WHAT THE TASK REQUIRES:
Only lines holding the string "sostenibilidad" are wanted; copy each one from the material.

RECORDS PROVIDED below:

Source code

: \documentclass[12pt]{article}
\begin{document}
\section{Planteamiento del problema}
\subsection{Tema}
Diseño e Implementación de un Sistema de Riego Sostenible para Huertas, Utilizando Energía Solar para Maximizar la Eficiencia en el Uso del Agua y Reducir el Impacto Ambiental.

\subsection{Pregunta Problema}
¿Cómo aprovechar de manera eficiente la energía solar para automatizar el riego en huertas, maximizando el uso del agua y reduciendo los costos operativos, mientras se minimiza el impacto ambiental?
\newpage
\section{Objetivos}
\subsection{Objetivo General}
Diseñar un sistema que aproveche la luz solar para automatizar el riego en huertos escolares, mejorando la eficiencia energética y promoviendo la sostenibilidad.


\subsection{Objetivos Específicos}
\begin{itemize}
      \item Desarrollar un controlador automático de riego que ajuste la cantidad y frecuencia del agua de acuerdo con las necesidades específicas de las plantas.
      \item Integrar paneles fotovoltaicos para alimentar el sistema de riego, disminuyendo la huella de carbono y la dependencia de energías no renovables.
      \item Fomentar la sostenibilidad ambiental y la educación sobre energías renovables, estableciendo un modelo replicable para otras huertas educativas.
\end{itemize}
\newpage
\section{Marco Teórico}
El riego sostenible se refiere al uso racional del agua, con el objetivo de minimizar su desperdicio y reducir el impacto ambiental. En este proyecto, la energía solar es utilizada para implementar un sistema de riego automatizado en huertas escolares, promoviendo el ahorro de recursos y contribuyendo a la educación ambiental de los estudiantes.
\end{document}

End of RECORDS PROVIDED.

REPLY TO THE TASK:
Diseñar un sistema que aproveche la luz solar para automatizar el riego en huertos escolares, mejorando la eficiencia energética y promoviendo la sostenibilidad.
      \item Fomentar la sostenibilidad ambiental y la educación sobre energías renovables, estableciendo un modelo replicable para otras huertas educativas.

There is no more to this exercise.